How to read in excel sheets into one data frame in R and skip certain lines


I'm trying to read in an excel file with multiple sheets using R and merge them all into one data frame , tag the sheet name to one column of the dataframe.

Then this time I got a problem that the excel sheets contain 1 extra row for unnecessary titles so I want to skip row 1.

Using read_excel in lapply, I naturally think of just adding skip=1 such as

mylist <-lapply(excel_sheets(path), read_excel(skip=1)

Then R complained about path, and if I keep adding path, it complains that read_excel is not a function. So I thought okay write that using function(x){}

And this totally screwed up. The list generated had a subtle error that I only figured out when I'm plotting the data : it copy and pasted the same sheet 1 multiple times and added the correct sheet names on duplicated data.

Sure I can manually deleting the 1st row, but I want to know where I made the mistake and how to fix it.

library(readxl)

#read in excel sheets
#but now I need to skip one line
path <- "/Users/xxx/file.xlsx"
sheetnames <- excel_sheets(path)
mylist <- lapply(excel_sheets(path), function(x){read_excel(path= path,col_names = TRUE,skip = 1)})

# name the dataframes
names(mylist) <- sheetnames

#use Map to bind all the elements of the list into a dataframe
my_list <- Map(cbind, mylist, Cluster = names(mylist))
df <- do.call("rbind", my_list)

Solution

  • In read_excel function you are not passing the sheet that you want to read which is present in sheetnames variable.
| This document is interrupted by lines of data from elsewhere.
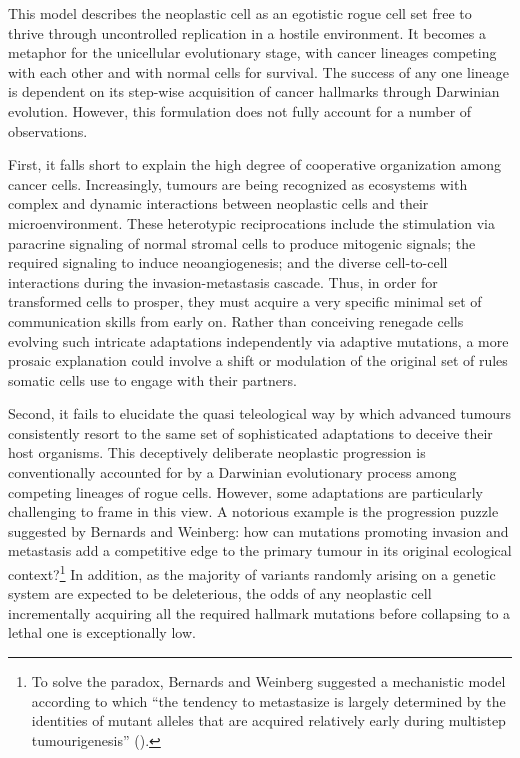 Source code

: This model describes the neoplastic cell as an egotistic rogue cell set free to
thrive through uncontrolled replication in a hostile environment.  It becomes a
metaphor for the unicellular evolutionary stage, with cancer lineages competing
with each other and with normal cells for survival.\cite{merlo_cancer_2006} The
success of any one lineage is dependent on its \mbox{step-wise} acquisition of
cancer hallmarks through Darwinian evolution.  However, this formulation does
not fully account for a number of observations.\cite{davies_cancer_2011}

First, it falls short to explain the high degree of cooperative organization
among cancer cells.  Increasingly, tumours are being recognized as ecosystems
with complex and dynamic interactions between neoplastic cells and their
microenvironment.\cite{polyak_co-evolution_2009} These heterotypic
reciprocations include the stimulation via paracrine signaling of normal stromal
cells to produce mitogenic signals; the required signaling to induce
neoangiogenesis; and the diverse cell-to-cell interactions during the
invasion-metastasis cascade.\cite{axelrod_evolution_2006} Thus, in order for
transformed cells to prosper, they must acquire a very specific minimal set of
communication skills from early on.  Rather than conceiving renegade cells
evolving such intricate adaptations independently via adaptive mutations, a more
prosaic explanation could involve a shift or modulation of the original set of
rules somatic cells use to engage with their partners.

Second, it fails to elucidate the quasi teleological way by which advanced
tumours consistently resort to the same set of sophisticated adaptations to
deceive their host organisms.\cite{hanahan_hallmarks_2011}
This deceptively deliberate neoplastic progression is conventionally accounted
for by a Darwinian evolutionary process among competing lineages of rogue
cells.\cite{merlo_cancer_2006} However, some adaptations are particularly
challenging to frame in this view.  A notorious example is the progression
puzzle suggested by Bernards and Weinberg: how can mutations promoting invasion
and metastasis add a competitive edge to the primary tumour in its original
ecological context?\footnote{To solve the paradox, Bernards and Weinberg
  suggested a mechanistic model according to which ``the tendency to metastasize
  is largely determined by the identities of mutant alleles that are acquired
  relatively early during multistep tumourigenesis''
  (\citealp{bernards_progression_2002}).}  In addition, as the majority of
variants randomly arising on a genetic system are expected to be deleterious,
the odds of any neoplastic cell incrementally acquiring all the required
hallmark mutations before collapsing to a lethal one is exceptionally low.

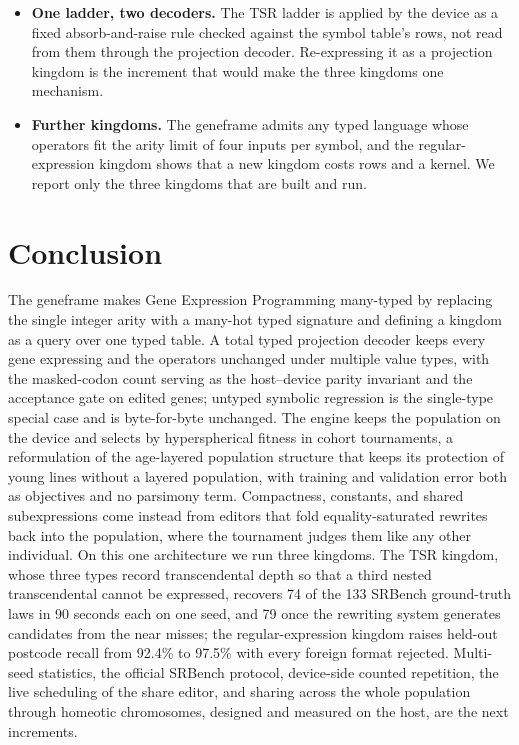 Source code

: \documentclass[sigconf,nonacm]{acmart}
\begin{document}
\begin{itemize}
with typing off that would answer this has not been run. A second, later
ceiling on the stream order of a tree (the Horton--Strahler number) was
measured as a hard rule on 83 problems and lost, 84.69\% against 85.61\% of
trials, with whole Lorentz and Gaussian laws among the losses; it is off in
every run reported here and survives only as a ranking column.
\item \textbf{One ladder, two decoders.} The TSR ladder is applied by the
device as a fixed absorb-and-raise rule checked against the symbol table's rows,
not read from them through the projection decoder. Re-expressing it as a
projection kingdom is the increment that would make the three kingdoms one
mechanism.
\item \textbf{Further kingdoms.} The geneframe admits any typed language whose
operators fit the arity limit of four inputs per symbol, and the regular-expression kingdom shows that a
new kingdom costs rows and a kernel. We report only the three kingdoms that are
built and run.
\end{itemize}

\section{Conclusion}
\label{sec:conclusion}

The geneframe makes Gene Expression Programming many-typed by replacing the
single integer arity with a many-hot typed signature and defining a kingdom as a
query over one typed table. A total typed projection decoder keeps every gene
expressing and the operators unchanged under multiple value types, with the
masked-codon count serving as the host--device parity invariant and the
acceptance gate on edited genes; untyped symbolic regression is the single-type
special case and is byte-for-byte unchanged. The engine keeps the population on the
device and selects by hyperspherical fitness in cohort tournaments, a
reformulation of the age-layered population structure that keeps its protection
of young lines without a layered population, with training and validation error
both as objectives and no parsimony term. Compactness, constants, and shared
subexpressions come instead from editors that fold equality-saturated rewrites
back into the population, where the tournament judges them like any other
individual. On this one architecture we run three kingdoms. The TSR kingdom,
whose three types record transcendental depth so that a third nested
transcendental cannot be expressed, recovers 74 of the 133 SRBench ground-truth
laws in 90 seconds each on one seed, and 79 once the rewriting system generates
candidates from the near misses; the regular-expression kingdom raises held-out
postcode recall from
92.4\% to 97.5\% with every foreign format rejected. Multi-seed statistics, the
official SRBench protocol, device-side counted repetition, the live
scheduling of the share editor, and sharing across the whole population through
homeotic chromosomes, designed and measured on the host, are the next
increments.
\end{document}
Try the following :

    library(readxl)
    path <- "/Users/xxx/file.xlsx"
    sheetnames <- excel_sheets(path)
    mylist <- lapply(sheetnames, function(x) 
                     read_excel(path,x, col_names = TRUE,skip = 1))
    #col_names is TRUE by default so you can use this without anonymous function like
    #mylist <- lapply(sheetnames, read_excel, path = path, skip = 1)
    
    # name the dataframes
    names(mylist) <- sheetnames
    
    #use Map to bind all the elements of the list into a dataframe
    my_list <- Map(cbind, mylist, Cluster = names(mylist))
    df <- do.call("rbind", my_list)